**LISTED ENTRIES**
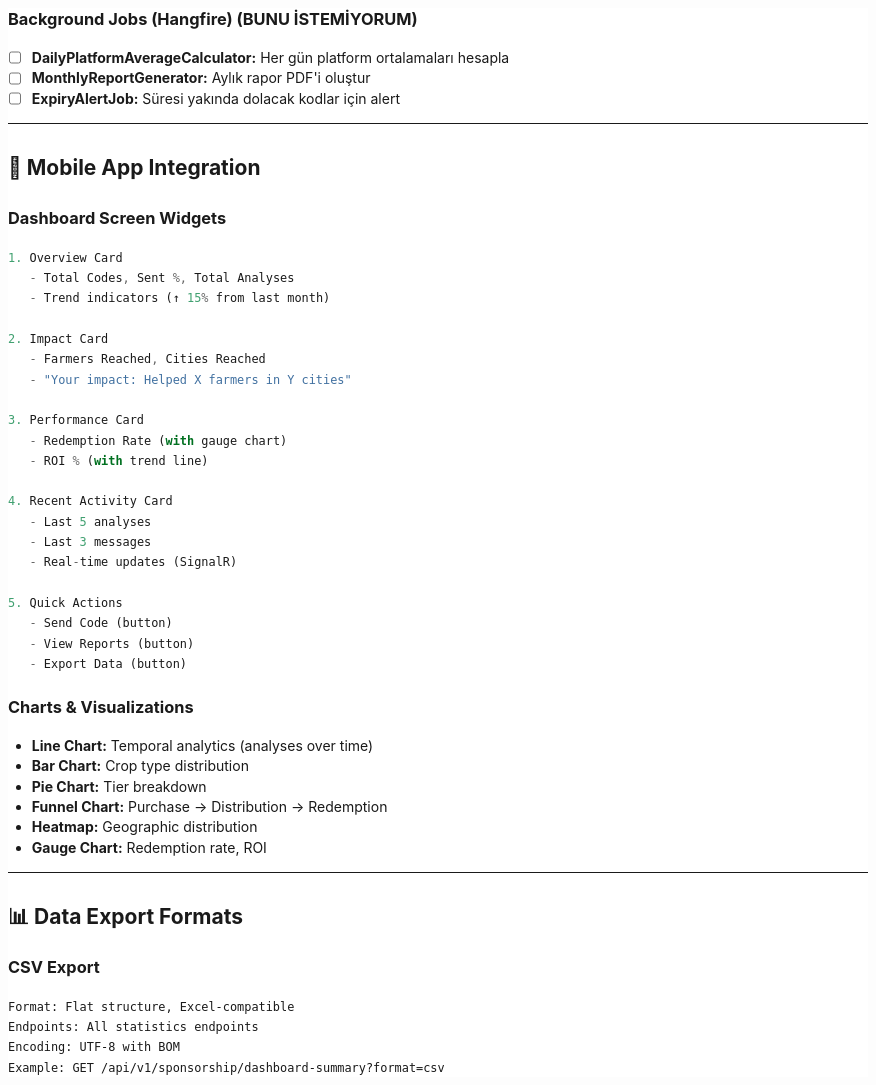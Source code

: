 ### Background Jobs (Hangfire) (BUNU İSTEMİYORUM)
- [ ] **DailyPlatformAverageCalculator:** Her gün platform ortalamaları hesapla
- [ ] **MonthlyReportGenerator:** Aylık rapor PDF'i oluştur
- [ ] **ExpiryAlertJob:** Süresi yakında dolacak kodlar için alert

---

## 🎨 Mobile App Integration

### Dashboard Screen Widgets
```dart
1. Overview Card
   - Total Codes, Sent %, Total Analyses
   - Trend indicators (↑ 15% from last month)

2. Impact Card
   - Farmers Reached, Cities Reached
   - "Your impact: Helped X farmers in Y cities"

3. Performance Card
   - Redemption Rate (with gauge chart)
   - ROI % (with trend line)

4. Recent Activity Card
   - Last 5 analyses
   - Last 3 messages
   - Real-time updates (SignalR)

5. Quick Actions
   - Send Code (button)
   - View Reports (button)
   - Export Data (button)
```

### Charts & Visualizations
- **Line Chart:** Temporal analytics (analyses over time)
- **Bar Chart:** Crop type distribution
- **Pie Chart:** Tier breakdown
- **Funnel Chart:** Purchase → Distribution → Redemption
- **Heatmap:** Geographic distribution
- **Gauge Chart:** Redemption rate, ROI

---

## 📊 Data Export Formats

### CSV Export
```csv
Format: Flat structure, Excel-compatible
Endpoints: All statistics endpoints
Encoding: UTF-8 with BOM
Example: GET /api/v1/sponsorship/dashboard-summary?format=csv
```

**BRIEF**
Up to and including the last line of the data, copy each line exactly, starting with the line that contains "(Hangfire) (BUNU İSTEMİYORUM)".

**OUTPUT**
: ### Background Jobs (Hangfire) (BUNU İSTEMİYORUM)
- [ ] **DailyPlatformAverageCalculator:** Her gün platform ortalamaları hesapla
- [ ] **MonthlyReportGenerator:** Aylık rapor PDF'i oluştur
- [ ] **ExpiryAlertJob:** Süresi yakında dolacak kodlar için alert

---

## 🎨 Mobile App Integration

### Dashboard Screen Widgets
```dart
1. Overview Card
   - Total Codes, Sent %, Total Analyses
   - Trend indicators (↑ 15% from last month)

2. Impact Card
   - Farmers Reached, Cities Reached
   - "Your impact: Helped X farmers in Y cities"

3. Performance Card
   - Redemption Rate (with gauge chart)
   - ROI % (with trend line)

4. Recent Activity Card
   - Last 5 analyses
   - Last 3 messages
   - Real-time updates (SignalR)

5. Quick Actions
   - Send Code (button)
   - View Reports (button)
   - Export Data (button)
```

### Charts & Visualizations
- **Line Chart:** Temporal analytics (analyses over time)
- **Bar Chart:** Crop type distribution
- **Pie Chart:** Tier breakdown
- **Funnel Chart:** Purchase → Distribution → Redemption
- **Heatmap:** Geographic distribution
- **Gauge Chart:** Redemption rate, ROI

---

## 📊 Data Export Formats

### CSV Export
```csv
Format: Flat structure, Excel-compatible
Endpoints: All statistics endpoints
Encoding: UTF-8 with BOM
Example: GET /api/v1/sponsorship/dashboard-summary?format=csv
```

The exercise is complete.